Au contraire, il suffit d’être attentif aux initiatives locales visant, par exemple, à promouvoir une agriculture et un élevage respectueux des vivants pour voir qu’elles s’accompagnent chez ceux qui les conduisent du sentiment de vivre mieux avec et par les autres, et du retour de la confiance. Le souci de soi est inséparable du souci des autres et de l’amour de la nature. L’accomplissement de soi n’est ni égoïsme ni mysticisme, mais eudémonisme, c’est-à-dire que le bonheur passe essentiellement par la certitude de mener une vie bonne, conforme à ce que l’on peut faire de mieux ici et maintenant. Aussi la joie demeure-t-elle, même quand les conditions extérieures compromettent la satisfaction.

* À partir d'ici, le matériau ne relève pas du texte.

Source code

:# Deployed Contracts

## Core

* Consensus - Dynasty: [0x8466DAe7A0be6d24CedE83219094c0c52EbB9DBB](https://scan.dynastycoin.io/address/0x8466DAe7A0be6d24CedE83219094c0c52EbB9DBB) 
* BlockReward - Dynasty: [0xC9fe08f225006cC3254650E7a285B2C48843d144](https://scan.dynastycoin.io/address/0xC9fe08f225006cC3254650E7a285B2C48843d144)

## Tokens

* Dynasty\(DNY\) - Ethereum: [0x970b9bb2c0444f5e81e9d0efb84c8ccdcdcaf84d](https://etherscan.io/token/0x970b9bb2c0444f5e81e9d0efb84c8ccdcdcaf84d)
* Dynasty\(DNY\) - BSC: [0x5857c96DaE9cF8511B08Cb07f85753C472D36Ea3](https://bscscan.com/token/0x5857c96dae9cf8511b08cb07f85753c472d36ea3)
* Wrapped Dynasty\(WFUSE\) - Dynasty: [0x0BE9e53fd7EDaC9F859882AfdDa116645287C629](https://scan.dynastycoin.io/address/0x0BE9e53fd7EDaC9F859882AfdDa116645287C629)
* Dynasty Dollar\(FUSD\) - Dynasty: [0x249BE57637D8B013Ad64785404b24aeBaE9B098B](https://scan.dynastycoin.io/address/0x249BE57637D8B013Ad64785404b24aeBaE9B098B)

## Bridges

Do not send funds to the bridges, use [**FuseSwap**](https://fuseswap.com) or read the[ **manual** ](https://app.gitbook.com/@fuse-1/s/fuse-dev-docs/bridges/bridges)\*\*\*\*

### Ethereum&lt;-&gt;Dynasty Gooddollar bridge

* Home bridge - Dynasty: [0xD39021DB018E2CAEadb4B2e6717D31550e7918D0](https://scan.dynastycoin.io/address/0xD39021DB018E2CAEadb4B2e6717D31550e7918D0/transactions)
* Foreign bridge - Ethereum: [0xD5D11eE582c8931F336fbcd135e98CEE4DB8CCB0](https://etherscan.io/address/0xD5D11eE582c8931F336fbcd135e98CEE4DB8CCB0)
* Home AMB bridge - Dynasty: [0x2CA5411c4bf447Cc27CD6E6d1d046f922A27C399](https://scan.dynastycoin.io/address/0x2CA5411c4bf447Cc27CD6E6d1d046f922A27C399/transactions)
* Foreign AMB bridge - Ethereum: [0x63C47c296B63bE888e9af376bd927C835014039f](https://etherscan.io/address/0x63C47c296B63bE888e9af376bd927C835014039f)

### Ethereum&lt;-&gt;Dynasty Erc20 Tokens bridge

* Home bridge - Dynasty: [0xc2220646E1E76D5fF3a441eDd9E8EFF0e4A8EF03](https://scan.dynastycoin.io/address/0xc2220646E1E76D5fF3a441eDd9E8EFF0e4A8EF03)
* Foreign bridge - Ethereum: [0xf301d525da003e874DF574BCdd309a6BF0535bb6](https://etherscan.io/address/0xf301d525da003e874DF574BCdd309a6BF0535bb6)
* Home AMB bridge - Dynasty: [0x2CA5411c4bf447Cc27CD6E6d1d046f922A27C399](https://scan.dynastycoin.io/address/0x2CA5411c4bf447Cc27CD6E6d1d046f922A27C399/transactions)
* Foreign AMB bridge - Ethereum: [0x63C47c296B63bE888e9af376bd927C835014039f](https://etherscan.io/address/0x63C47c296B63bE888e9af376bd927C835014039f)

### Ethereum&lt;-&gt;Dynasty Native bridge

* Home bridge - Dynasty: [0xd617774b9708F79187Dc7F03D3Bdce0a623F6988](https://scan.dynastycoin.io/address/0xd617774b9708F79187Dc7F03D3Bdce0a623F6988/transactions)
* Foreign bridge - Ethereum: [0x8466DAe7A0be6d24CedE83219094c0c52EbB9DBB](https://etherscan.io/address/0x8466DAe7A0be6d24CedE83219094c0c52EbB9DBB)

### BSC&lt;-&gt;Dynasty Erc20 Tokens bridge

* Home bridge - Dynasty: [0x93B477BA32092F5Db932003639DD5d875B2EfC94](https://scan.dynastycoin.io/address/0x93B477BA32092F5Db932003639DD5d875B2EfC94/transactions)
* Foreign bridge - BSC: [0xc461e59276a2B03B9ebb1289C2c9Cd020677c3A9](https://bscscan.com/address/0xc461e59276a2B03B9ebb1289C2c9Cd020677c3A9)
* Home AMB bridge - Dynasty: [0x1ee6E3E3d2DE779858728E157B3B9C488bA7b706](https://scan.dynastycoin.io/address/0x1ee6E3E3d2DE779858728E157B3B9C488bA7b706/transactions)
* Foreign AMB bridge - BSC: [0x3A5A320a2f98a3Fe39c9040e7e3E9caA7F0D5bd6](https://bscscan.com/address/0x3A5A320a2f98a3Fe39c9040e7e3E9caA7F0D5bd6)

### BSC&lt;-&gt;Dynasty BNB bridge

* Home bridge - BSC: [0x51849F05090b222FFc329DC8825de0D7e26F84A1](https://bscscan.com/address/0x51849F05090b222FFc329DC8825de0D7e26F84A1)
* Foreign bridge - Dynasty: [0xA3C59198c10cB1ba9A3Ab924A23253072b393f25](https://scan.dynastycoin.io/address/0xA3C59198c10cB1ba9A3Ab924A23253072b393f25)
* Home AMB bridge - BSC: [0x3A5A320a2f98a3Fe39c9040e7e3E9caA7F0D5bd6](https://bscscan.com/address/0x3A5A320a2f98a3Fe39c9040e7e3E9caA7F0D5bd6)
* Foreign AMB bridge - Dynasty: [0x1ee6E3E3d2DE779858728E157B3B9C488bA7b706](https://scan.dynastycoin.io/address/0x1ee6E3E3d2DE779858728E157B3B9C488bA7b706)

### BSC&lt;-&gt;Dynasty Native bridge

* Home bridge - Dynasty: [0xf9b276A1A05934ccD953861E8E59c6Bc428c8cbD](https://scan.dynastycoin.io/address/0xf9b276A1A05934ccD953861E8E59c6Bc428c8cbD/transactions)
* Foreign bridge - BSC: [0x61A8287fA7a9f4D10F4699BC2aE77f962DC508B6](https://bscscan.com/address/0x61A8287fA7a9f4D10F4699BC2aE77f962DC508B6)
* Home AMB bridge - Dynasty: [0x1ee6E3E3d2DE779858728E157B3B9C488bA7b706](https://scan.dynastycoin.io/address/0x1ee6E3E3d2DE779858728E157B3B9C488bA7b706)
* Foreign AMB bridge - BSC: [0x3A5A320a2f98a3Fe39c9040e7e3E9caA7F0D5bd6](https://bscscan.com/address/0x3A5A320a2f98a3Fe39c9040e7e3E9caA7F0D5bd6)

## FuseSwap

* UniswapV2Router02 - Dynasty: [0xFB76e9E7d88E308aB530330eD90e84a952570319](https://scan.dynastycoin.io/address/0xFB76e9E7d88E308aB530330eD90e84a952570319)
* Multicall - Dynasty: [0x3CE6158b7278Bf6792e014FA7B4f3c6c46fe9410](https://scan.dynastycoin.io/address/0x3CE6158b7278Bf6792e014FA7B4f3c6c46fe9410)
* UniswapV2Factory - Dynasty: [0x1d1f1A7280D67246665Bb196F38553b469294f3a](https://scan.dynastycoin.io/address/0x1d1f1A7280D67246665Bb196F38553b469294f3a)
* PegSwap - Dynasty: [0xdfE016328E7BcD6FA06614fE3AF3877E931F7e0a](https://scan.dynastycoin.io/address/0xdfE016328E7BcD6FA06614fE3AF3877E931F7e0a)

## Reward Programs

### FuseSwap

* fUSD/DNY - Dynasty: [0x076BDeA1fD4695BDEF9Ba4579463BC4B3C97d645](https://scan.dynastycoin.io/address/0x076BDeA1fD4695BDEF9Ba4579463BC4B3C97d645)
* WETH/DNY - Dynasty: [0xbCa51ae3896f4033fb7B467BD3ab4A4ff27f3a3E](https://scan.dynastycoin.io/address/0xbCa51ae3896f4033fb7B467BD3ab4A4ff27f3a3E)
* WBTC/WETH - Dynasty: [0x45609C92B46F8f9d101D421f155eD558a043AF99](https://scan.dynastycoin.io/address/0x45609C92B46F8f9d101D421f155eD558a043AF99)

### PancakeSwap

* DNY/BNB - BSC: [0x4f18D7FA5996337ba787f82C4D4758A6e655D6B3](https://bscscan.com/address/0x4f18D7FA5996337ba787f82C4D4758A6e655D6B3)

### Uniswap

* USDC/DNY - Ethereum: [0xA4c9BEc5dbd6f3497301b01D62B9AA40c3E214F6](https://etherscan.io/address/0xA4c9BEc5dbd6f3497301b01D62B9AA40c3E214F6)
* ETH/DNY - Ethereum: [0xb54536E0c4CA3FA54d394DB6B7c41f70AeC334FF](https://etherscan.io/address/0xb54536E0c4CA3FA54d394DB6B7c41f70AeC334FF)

La paix ne saurait être la quiétude dans un monde aussi inquiétant que le nôtre. Lorsque les dégradations infligées à l’environnement font mal comme font mal la laideur morale et la vulgarité et que l’on souffre de la souffrance des bêtes, le bonheur comme confort personnel est sacrifié. Pourtant, la crise actuelle peut être l’occasion de choisir parmi les multiples fins qui sont proposées celles qui ont du sens pour soi et pour le monde commun. On peut ainsi trouver l’énergie nécessaire pour prendre ses responsabilités dans chacun de ses actes, petits et grands. Seuls des êtres capables de dire dans quelle société ils veulent vivre peuvent exiger des représentants qu’ils mettent en place des politiques adéquates et tirent les leçons des solutions ayant fait leurs preuves sur le plan local.

 

Dernier ouvrage paru : «Les Nourritures. Philosophie du corps politique», Le Seuil, 2015.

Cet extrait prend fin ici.